Data provided: Begin

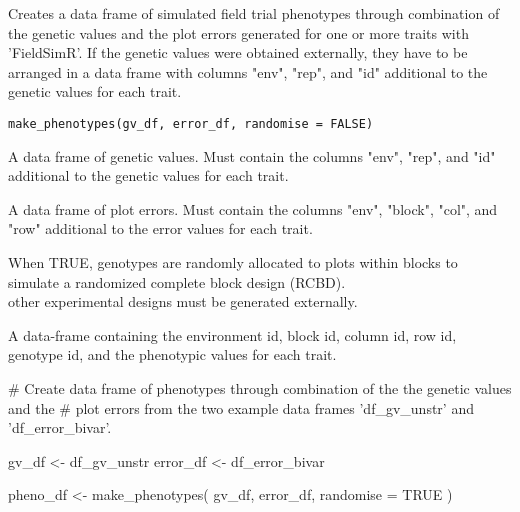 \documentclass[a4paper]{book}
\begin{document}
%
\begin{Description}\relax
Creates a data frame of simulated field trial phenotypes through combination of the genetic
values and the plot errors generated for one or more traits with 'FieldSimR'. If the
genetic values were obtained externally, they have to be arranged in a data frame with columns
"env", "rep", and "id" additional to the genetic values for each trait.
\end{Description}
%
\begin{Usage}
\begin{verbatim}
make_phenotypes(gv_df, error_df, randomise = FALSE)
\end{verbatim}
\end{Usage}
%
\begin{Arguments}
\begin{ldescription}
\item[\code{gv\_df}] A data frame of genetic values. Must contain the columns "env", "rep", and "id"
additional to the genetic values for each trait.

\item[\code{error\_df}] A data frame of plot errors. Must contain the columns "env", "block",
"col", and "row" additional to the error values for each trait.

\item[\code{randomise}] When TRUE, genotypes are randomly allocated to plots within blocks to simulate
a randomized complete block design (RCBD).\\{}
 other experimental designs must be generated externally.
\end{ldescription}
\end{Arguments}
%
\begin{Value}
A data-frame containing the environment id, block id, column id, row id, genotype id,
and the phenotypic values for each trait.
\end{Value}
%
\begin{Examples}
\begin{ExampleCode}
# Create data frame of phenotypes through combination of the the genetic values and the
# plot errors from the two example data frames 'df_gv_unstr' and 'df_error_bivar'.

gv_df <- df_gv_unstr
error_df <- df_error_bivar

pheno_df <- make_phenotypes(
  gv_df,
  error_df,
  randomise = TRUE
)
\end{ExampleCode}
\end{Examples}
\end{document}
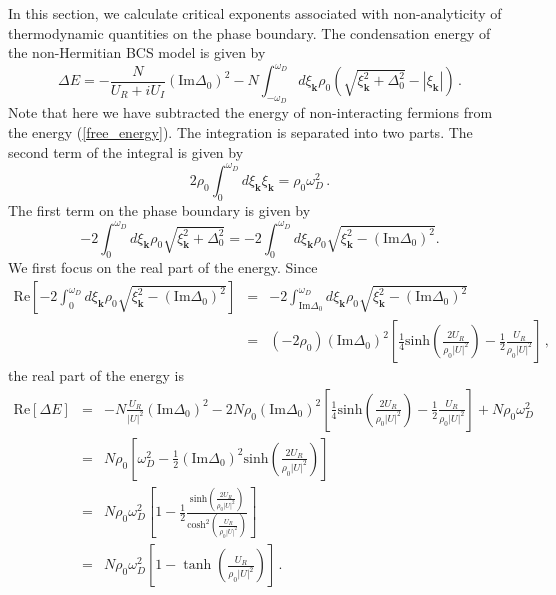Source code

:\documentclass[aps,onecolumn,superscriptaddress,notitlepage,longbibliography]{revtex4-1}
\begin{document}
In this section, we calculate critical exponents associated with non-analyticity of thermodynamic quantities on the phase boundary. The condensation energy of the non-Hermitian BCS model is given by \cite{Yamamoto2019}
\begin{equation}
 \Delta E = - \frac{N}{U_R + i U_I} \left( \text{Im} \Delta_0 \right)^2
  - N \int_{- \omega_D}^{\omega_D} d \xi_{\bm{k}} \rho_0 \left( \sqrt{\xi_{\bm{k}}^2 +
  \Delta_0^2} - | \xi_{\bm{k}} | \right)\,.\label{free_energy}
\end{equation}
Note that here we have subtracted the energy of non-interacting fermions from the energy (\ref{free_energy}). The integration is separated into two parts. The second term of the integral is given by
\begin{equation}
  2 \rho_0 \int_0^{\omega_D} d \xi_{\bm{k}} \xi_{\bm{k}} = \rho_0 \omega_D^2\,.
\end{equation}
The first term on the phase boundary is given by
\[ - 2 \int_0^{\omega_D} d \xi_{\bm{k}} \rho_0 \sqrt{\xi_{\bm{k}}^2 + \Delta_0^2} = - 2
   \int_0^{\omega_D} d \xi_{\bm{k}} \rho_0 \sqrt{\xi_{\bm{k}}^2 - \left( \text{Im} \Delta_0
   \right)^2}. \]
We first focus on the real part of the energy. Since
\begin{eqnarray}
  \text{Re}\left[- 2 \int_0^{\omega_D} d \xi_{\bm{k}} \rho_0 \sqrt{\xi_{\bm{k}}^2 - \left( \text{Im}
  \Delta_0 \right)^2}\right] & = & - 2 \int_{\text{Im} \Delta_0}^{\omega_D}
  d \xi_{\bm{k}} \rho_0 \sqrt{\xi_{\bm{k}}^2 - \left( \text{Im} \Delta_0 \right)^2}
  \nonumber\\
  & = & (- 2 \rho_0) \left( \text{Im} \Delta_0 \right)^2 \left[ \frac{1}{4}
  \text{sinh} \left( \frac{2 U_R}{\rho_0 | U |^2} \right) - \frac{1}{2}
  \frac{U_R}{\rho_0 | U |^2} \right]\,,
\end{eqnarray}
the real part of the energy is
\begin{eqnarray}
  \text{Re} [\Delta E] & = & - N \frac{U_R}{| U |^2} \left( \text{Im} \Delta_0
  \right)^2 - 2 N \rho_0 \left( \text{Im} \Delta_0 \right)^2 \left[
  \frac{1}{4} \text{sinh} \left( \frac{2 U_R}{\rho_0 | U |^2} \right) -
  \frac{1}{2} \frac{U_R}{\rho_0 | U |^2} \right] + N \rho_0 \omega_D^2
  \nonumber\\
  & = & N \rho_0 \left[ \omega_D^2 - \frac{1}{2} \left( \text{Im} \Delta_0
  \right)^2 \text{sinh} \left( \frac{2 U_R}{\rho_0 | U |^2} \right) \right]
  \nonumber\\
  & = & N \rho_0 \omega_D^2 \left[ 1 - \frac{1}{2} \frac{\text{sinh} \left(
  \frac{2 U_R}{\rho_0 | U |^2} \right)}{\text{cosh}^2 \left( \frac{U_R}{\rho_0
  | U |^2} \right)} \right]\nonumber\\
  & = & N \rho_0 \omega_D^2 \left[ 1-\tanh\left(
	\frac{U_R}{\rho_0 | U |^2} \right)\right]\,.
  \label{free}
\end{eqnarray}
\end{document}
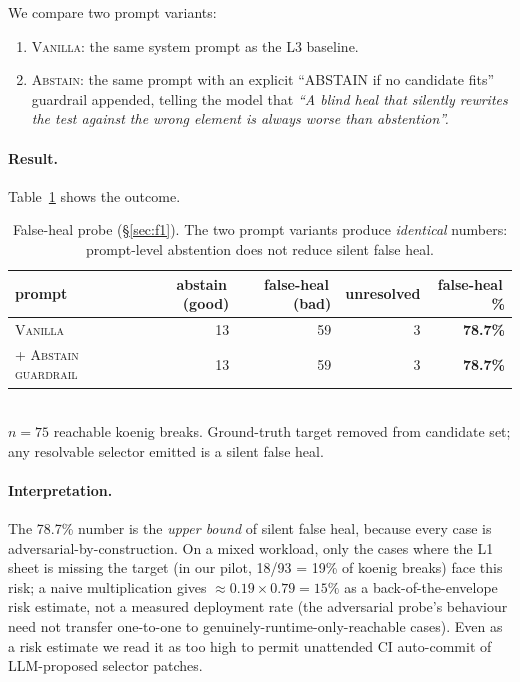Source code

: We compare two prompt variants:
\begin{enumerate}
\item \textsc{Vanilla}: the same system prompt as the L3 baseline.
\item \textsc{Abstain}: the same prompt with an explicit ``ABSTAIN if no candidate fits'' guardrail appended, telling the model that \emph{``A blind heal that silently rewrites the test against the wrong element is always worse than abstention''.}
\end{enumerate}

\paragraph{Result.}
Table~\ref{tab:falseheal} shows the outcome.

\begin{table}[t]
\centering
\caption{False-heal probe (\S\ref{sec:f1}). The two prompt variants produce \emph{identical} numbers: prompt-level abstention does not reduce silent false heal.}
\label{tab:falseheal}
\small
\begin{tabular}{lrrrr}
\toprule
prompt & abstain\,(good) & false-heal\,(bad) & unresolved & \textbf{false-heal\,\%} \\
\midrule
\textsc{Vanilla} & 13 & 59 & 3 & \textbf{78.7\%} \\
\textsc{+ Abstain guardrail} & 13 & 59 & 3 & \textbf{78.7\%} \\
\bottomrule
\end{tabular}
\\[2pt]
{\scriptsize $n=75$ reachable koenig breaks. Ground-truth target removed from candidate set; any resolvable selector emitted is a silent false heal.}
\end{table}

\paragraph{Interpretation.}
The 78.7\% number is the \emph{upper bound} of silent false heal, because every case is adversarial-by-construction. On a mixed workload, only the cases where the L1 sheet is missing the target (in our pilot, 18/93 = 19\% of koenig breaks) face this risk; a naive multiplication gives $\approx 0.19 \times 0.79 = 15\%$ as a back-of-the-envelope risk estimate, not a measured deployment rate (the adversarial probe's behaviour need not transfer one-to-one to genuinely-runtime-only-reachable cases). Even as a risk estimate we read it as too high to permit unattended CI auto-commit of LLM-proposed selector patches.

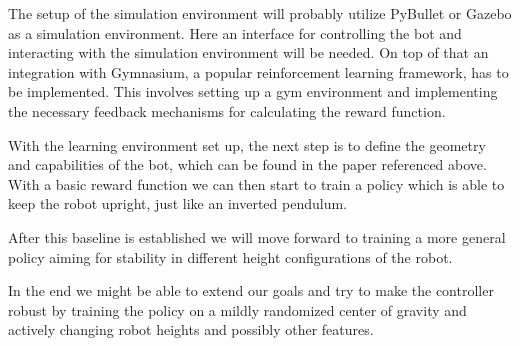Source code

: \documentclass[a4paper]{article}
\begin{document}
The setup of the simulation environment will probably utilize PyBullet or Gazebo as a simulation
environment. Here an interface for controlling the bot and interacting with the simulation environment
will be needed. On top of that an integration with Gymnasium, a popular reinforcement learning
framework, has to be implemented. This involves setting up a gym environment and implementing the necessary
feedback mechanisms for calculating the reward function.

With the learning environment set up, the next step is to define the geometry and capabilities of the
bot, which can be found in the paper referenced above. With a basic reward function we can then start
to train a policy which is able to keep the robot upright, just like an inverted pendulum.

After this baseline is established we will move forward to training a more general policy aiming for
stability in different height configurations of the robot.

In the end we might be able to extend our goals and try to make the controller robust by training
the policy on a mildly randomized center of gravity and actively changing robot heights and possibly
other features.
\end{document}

Data provided: End

#### Task goal:
The entries are to be written out in full and exactly, apart from the pictures.

#### Reply to the exercise:
 \documentclass[a4paper]{book}
\begin{document}
%
\begin{Description}\relax
Creates a data frame of simulated field trial phenotypes through combination of the genetic
values and the plot errors generated for one or more traits with 'FieldSimR'. If the
genetic values were obtained externally, they have to be arranged in a data frame with columns
"env", "rep", and "id" additional to the genetic values for each trait.
\end{Description}
%
\begin{Usage}
\begin{verbatim}
make_phenotypes(gv_df, error_df, randomise = FALSE)
\end{verbatim}
\end{Usage}
%
\begin{Arguments}
\begin{ldescription}
\item[\code{gv\_df}] A data frame of genetic values. Must contain the columns "env", "rep", and "id"
additional to the genetic values for each trait.

\item[\code{error\_df}] A data frame of plot errors. Must contain the columns "env", "block",
"col", and "row" additional to the error values for each trait.

\item[\code{randomise}] When TRUE, genotypes are randomly allocated to plots within blocks to simulate
a randomized complete block design (RCBD).\\{}
 other experimental designs must be generated externally.
\end{ldescription}
\end{Arguments}
%
\begin{Value}
A data-frame containing the environment id, block id, column id, row id, genotype id,
and the phenotypic values for each trait.
\end{Value}
%
\begin{Examples}
\begin{ExampleCode}
# Create data frame of phenotypes through combination of the the genetic values and the
# plot errors from the two example data frames 'df_gv_unstr' and 'df_error_bivar'.

gv_df <- df_gv_unstr
error_df <- df_error_bivar

pheno_df <- make_phenotypes(
  gv_df,
  error_df,
  randomise = TRUE
)
\end{ExampleCode}
\end{Examples}
\end{document}
Source code

:\documentclass[aps,onecolumn,superscriptaddress,notitlepage,longbibliography]{revtex4-1}
\begin{document}
In this section, we calculate critical exponents associated with non-analyticity of thermodynamic quantities on the phase boundary. The condensation energy of the non-Hermitian BCS model is given by \cite{Yamamoto2019}
\begin{equation}
 \Delta E = - \frac{N}{U_R + i U_I} \left( \text{Im} \Delta_0 \right)^2
  - N \int_{- \omega_D}^{\omega_D} d \xi_{\bm{k}} \rho_0 \left( \sqrt{\xi_{\bm{k}}^2 +
  \Delta_0^2} - | \xi_{\bm{k}} | \right)\,.\label{free_energy}
\end{equation}
Note that here we have subtracted the energy of non-interacting fermions from the energy (\ref{free_energy}). The integration is separated into two parts. The second term of the integral is given by
\begin{equation}
  2 \rho_0 \int_0^{\omega_D} d \xi_{\bm{k}} \xi_{\bm{k}} = \rho_0 \omega_D^2\,.
\end{equation}
The first term on the phase boundary is given by
\[ - 2 \int_0^{\omega_D} d \xi_{\bm{k}} \rho_0 \sqrt{\xi_{\bm{k}}^2 + \Delta_0^2} = - 2
   \int_0^{\omega_D} d \xi_{\bm{k}} \rho_0 \sqrt{\xi_{\bm{k}}^2 - \left( \text{Im} \Delta_0
   \right)^2}. \]
We first focus on the real part of the energy. Since
\begin{eqnarray}
  \text{Re}\left[- 2 \int_0^{\omega_D} d \xi_{\bm{k}} \rho_0 \sqrt{\xi_{\bm{k}}^2 - \left( \text{Im}
  \Delta_0 \right)^2}\right] & = & - 2 \int_{\text{Im} \Delta_0}^{\omega_D}
  d \xi_{\bm{k}} \rho_0 \sqrt{\xi_{\bm{k}}^2 - \left( \text{Im} \Delta_0 \right)^2}
  \nonumber\\
  & = & (- 2 \rho_0) \left( \text{Im} \Delta_0 \right)^2 \left[ \frac{1}{4}
  \text{sinh} \left( \frac{2 U_R}{\rho_0 | U |^2} \right) - \frac{1}{2}
  \frac{U_R}{\rho_0 | U |^2} \right]\,,
\end{eqnarray}
the real part of the energy is
\begin{eqnarray}
  \text{Re} [\Delta E] & = & - N \frac{U_R}{| U |^2} \left( \text{Im} \Delta_0
  \right)^2 - 2 N \rho_0 \left( \text{Im} \Delta_0 \right)^2 \left[
  \frac{1}{4} \text{sinh} \left( \frac{2 U_R}{\rho_0 | U |^2} \right) -
  \frac{1}{2} \frac{U_R}{\rho_0 | U |^2} \right] + N \rho_0 \omega_D^2
  \nonumber\\
  & = & N \rho_0 \left[ \omega_D^2 - \frac{1}{2} \left( \text{Im} \Delta_0
  \right)^2 \text{sinh} \left( \frac{2 U_R}{\rho_0 | U |^2} \right) \right]
  \nonumber\\
  & = & N \rho_0 \omega_D^2 \left[ 1 - \frac{1}{2} \frac{\text{sinh} \left(
  \frac{2 U_R}{\rho_0 | U |^2} \right)}{\text{cosh}^2 \left( \frac{U_R}{\rho_0
  | U |^2} \right)} \right]\nonumber\\
  & = & N \rho_0 \omega_D^2 \left[ 1-\tanh\left(
	\frac{U_R}{\rho_0 | U |^2} \right)\right]\,.
  \label{free}
\end{eqnarray}
\end{document}
Source code

: We compare two prompt variants:
\begin{enumerate}
\item \textsc{Vanilla}: the same system prompt as the L3 baseline.
\item \textsc{Abstain}: the same prompt with an explicit ``ABSTAIN if no candidate fits'' guardrail appended, telling the model that \emph{``A blind heal that silently rewrites the test against the wrong element is always worse than abstention''.}
\end{enumerate}

\paragraph{Result.}
Table~\ref{tab:falseheal} shows the outcome.

\begin{table}[t]
\centering
\caption{False-heal probe (\S\ref{sec:f1}). The two prompt variants produce \emph{identical} numbers: prompt-level abstention does not reduce silent false heal.}
\label{tab:falseheal}
\small
\begin{tabular}{lrrrr}
\toprule
prompt & abstain\,(good) & false-heal\,(bad) & unresolved & \textbf{false-heal\,\%} \\
\midrule
\textsc{Vanilla} & 13 & 59 & 3 & \textbf{78.7\%} \\
\textsc{+ Abstain guardrail} & 13 & 59 & 3 & \textbf{78.7\%} \\
\bottomrule
\end{tabular}
\\[2pt]
{\scriptsize $n=75$ reachable koenig breaks. Ground-truth target removed from candidate set; any resolvable selector emitted is a silent false heal.}
\end{table}

\paragraph{Interpretation.}
The 78.7\% number is the \emph{upper bound} of silent false heal, because every case is adversarial-by-construction. On a mixed workload, only the cases where the L1 sheet is missing the target (in our pilot, 18/93 = 19\% of koenig breaks) face this risk; a naive multiplication gives $\approx 0.19 \times 0.79 = 15\%$ as a back-of-the-envelope risk estimate, not a measured deployment rate (the adversarial probe's behaviour need not transfer one-to-one to genuinely-runtime-only-reachable cases). Even as a risk estimate we read it as too high to permit unattended CI auto-commit of LLM-proposed selector patches.

Source code

: \documentclass[a4paper]{article}
\begin{document}
The setup of the simulation environment will probably utilize PyBullet or Gazebo as a simulation
environment. Here an interface for controlling the bot and interacting with the simulation environment
will be needed. On top of that an integration with Gymnasium, a popular reinforcement learning
framework, has to be implemented. This involves setting up a gym environment and implementing the necessary
feedback mechanisms for calculating the reward function.

With the learning environment set up, the next step is to define the geometry and capabilities of the
bot, which can be found in the paper referenced above. With a basic reward function we can then start
to train a policy which is able to keep the robot upright, just like an inverted pendulum.

After this baseline is established we will move forward to training a more general policy aiming for
stability in different height configurations of the robot.

In the end we might be able to extend our goals and try to make the controller robust by training
the policy on a mildly randomized center of gravity and actively changing robot heights and possibly
other features.
\end{document}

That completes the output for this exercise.